For many Taiwanese living abroad, beef noodle soup is the spiritual slurp of the homeland. According to Eric Sze, chef-owner of 886, a Taiwanese restaurant in New York City, longing for the dish was what got him into the restaurant industry.
“It was literally on almost every corner of Taipei. And most if not all of them were pretty great,” says Sze, who grew up in Taiwan’s capital.
But when he set out to make the dish from scratch at home, he learned just how complicated it is. While it may appear simple, the noodle soup is a rich blend of influences from mainland China and Taiwan, often made with tomatoes and locally-produced Taiwanese bean paste to buoy the deep, earthy broth of beef shank. Its robust punch of flavors and comforting effect is well-revered on the island and zealously reanimated abroad by restaurateurs such as Sze.
Rewind 60 years ago, and beef noodle soup, or just eating beef, wasn’t much of a thing in Taiwan. The story of Taiwanese beef noodle soup is indicative of the story of Taiwanese food as a whole over the course of the last half-century or so. In the late 1940s, China’s Nationalist Party retreated from the Communist Party, setting their base in Taiwan and declaring martial law. The Chinese Nationalist military and those traveling with them brought food traditions from all around China, including the northern provinces where wheat noodles and buns were regularly eaten, integrating these and other food customs into the huge array that is Taiwanese cuisine today.
Another transformation was happening in tandem: wider acceptance of beef-eating in Taiwan, which had been culturally taboo in previous centuries. A taste for beef amongst locals was cultivated in part by canned meat rations from the United States that were served to Taiwan’s military.
“For a couple of generations, every healthy male served two years in the armed forces and had to eat what he was given. Sometimes this included beef, so many men from families that did not eat bovine meat became familiar with it,” explain Katy Hui-Wen Hung and Steven Crook in A Culinary History of Taipei. Beef-eating was also encouraged by Taiwanese officials, as part of a diet for a strong, healthy population. This attitude may prevail.
“I feel like every Taiwanese mom that comes in has their own little secret that they whisper to me,” says Rich Ho, chef-owner of Ho Foods restaurant in New York City, which specializes in beef noodle soup. “Whether that’s true or not, they tell me things like, ‘That’s how I get my kids to grow up big and be a basketball player.’”
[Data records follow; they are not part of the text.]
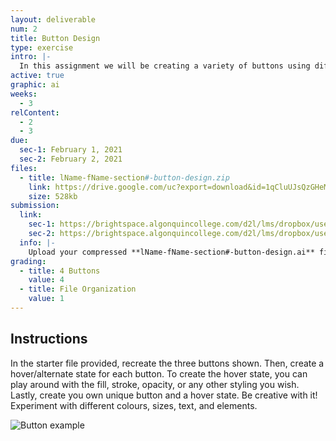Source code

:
 ```yaml
---
layout: deliverable
num: 2
title: Button Design
type: exercise
intro: |-
  In this assignment we will be creating a variety of buttons using different colours and styles. The goal is to get familiar with the Color, Swatches, and Gradient panels.
active: true
graphic: ai
weeks:
  - 3
relContent:
  - 2
  - 3
due:
  sec-1: February 1, 2021
  sec-2: February 2, 2021
files:
  - title: lName-fName-section#-button-design.zip
    link: https://drive.google.com/uc?export=download&id=1qCluUJsQzGHeM975oVEqPeP8YdRx8NM6
    size: 528kb
submission:
  link:
    sec-1: https://brightspace.algonquincollege.com/d2l/lms/dropbox/user/folder_submit_files.d2l?db=289593&grpid=0&isprv=0&bp=0&ou=332375
    sec-2: https://brightspace.algonquincollege.com/d2l/lms/dropbox/user/folder_submit_files.d2l?db=290042&grpid=0&isprv=0&bp=0&ou=317259
  info: |-
    Upload your compressed **lName-fName-section#-button-design.ai** file on Brightspace.
grading:
  - title: 4 Buttons
    value: 4
  - title: File Organization
    value: 1
---
```


## Instructions

In the starter file provided, recreate the three buttons shown. Then, create a hover/alternate state for each button. To create the hover state, you can play around with the fill, stroke, opacity, or any other styling you wish. Lastly, create you own unique button and a hover state. Be creative with it! Experiment with different colours, sizes, text, and elements.

![Button example]({{site.baseurl}}/images/exercises/exercise-2/button-example.jpg)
As one might suspect, there are millions of ways to make the perfect bowl of beef noodle soup, and which way is best is all a matter of subjectivity—unless it’s your mom’s, in which case, the case is closed. Here’s how to make our favorite version, based on a recipe from Taipei’s famed Yong Kang Beef Noodle shop.
Building Your Broth
Some cooks like to add carrots and even apples for a touch more sweetness to the broth. Some use boneless shanks to simplify the process (I’ll admit to doing this, and advocating for home cooks to do this in my cookbook, The Food of Taiwan.) Some like it spicier, with the addition of hot bean paste (doubanjiang) and dried chiles, while many are totally devoid of heat. Some suggest browning the meat to deepen the flavors before adding the aromatics to the pot. In our recipe, the beef shanks are boiled, sliced into bite-size pieces, and browned.
Fry the Aromatics
Next up are the aromatics: the beef is pushed to the side, and in goes the ginger, garlic, and dried chiles. They’re cooked until fragrant, then stirred together with rice wine, soy sauce, black vinegar and sugar. The frying in this step adds crucial flavor and color to the finished dish.
Add Fresh Tomatoes
Tomatoes seem to be one universally agreed-upon element of the broth. According to Trigg Brown, chef and co-owner of the Taiwanese-American restaurant Win Son in New York, it should be added at the beginning stages of building your soup, so that it blends invisibly into the final product.
“It adds a depth of flavor and umami because there’s a lot of naturally-occurring MSG in tomatoes,” says Brown.
At this stage, onions and spices like star anise and peppercorns have just been added to the pot as well.
Choose a QQ Cut…Or Not
The archetypal bowl of Taiwanese beef noodle soup has beef shank, which, when braised, transforms into meaty chunks with slippery, collagen-rich tendons running through them. This is especially texturally pleasing to Taiwanese eaters obsessed with “Q” or “QQ” texture (this roughly translates to bouncy, like tapioca pearls). That’s why Brown and Sze often add oxtail to the shank when building their soups. But this predilection might not be such a huge factor for everyone—especially folks who are not necessarily chasing after a specific beef noodle soup nostalgia.
“It adds an interesting unctuousness without being fatty,” says Ho, of beef shank. But, he says, “You can buy chuck if you don’t want tendon-y stuff and just want a chunk of meat. The tendon part is what I’m looking for.”